REQUIRED WORK |
For each line below that contains the word "practice", make a copy.

===== MATERIAL TO PROCESS =====

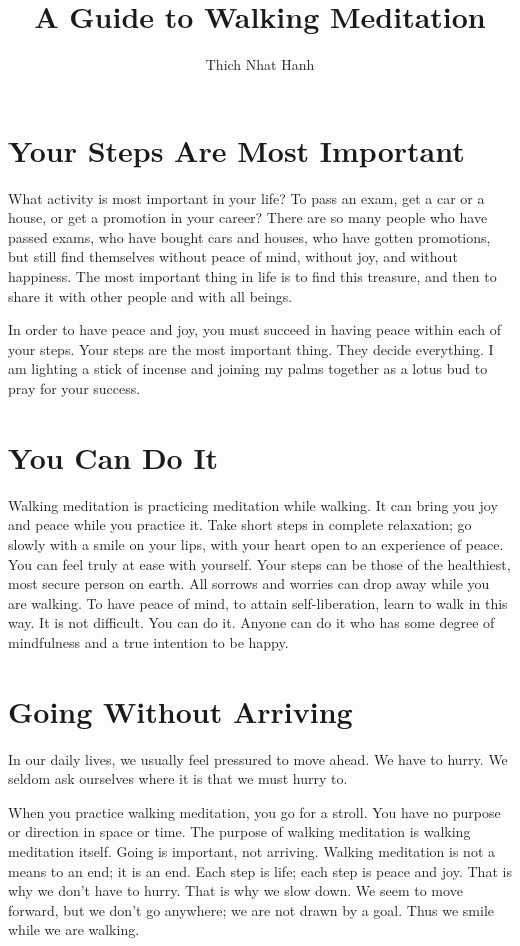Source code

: \documentclass[a4paper,12pt,twocolumn]{article}
\title{A Guide to Walking Meditation}
\author{Thich Nhat Hanh}
\begin{document}
\maketitle


\section{Your Steps Are Most Important}

What activity is most important in your life?  To pass an exam, get a car or a house, or get a promotion in your career?  There are so many people who have passed exams, who have bought cars and houses, who have gotten promotions, but still find themselves without peace of mind, without joy, and without happiness.  The most important thing in life is to find this treasure, and then to share it with other people and with all beings. 

In order to have peace and joy, you must succeed in having peace within each of your steps.  Your steps are the most important thing.  They decide everything.  I am lighting a stick of incense and joining my palms together as a lotus bud to pray for your success.

\section{You Can Do It}

  Walking meditation is practicing meditation while walking.  It can bring you joy and peace while you practice it.  Take short steps in complete relaxation; go slowly with a smile on your lips, with your heart open to an experience of peace.  You can feel truly at ease with yourself.  Your steps can be those of the healthiest, most secure person on earth.  All sorrows and worries can drop away while you are walking.  To have peace of mind, to attain self-liberation, learn to walk in this
  way.  It is not difficult.  You can do it.  Anyone can do it who has some degree of mindfulness and a true intention to be happy.

 \section{Going Without Arriving}

  In our daily lives, we usually feel pressured to move ahead.  We have to hurry.  We seldom ask ourselves where it is that we must hurry to. 

  When you practice walking meditation, you go for a stroll.  You have no purpose or direction in space or time.  The purpose of walking meditation is walking meditation itself.  Going is important, not arriving.  Walking meditation is not a means to an end; it is an end.  Each step is life; each step is peace and joy.  That is why we don’t have to hurry.  That is why we slow down.  We seem to move forward, but we don’t go anywhere; we are not drawn by a goal.  Thus we smile while we are
  walking.
\end{document}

=====

REPLY |
  Walking meditation is practicing meditation while walking.  It can bring you joy and peace while you practice it.  Take short steps in complete relaxation; go slowly with a smile on your lips, with your heart open to an experience of peace.  You can feel truly at ease with yourself.  Your steps can be those of the healthiest, most secure person on earth.  All sorrows and worries can drop away while you are walking.  To have peace of mind, to attain self-liberation, learn to walk in this
  When you practice walking meditation, you go for a stroll.  You have no purpose or direction in space or time.  The purpose of walking meditation is walking meditation itself.  Going is important, not arriving.  Walking meditation is not a means to an end; it is an end.  Each step is life; each step is peace and joy.  That is why we don’t have to hurry.  That is why we slow down.  We seem to move forward, but we don’t go anywhere; we are not drawn by a goal.  Thus we smile while we are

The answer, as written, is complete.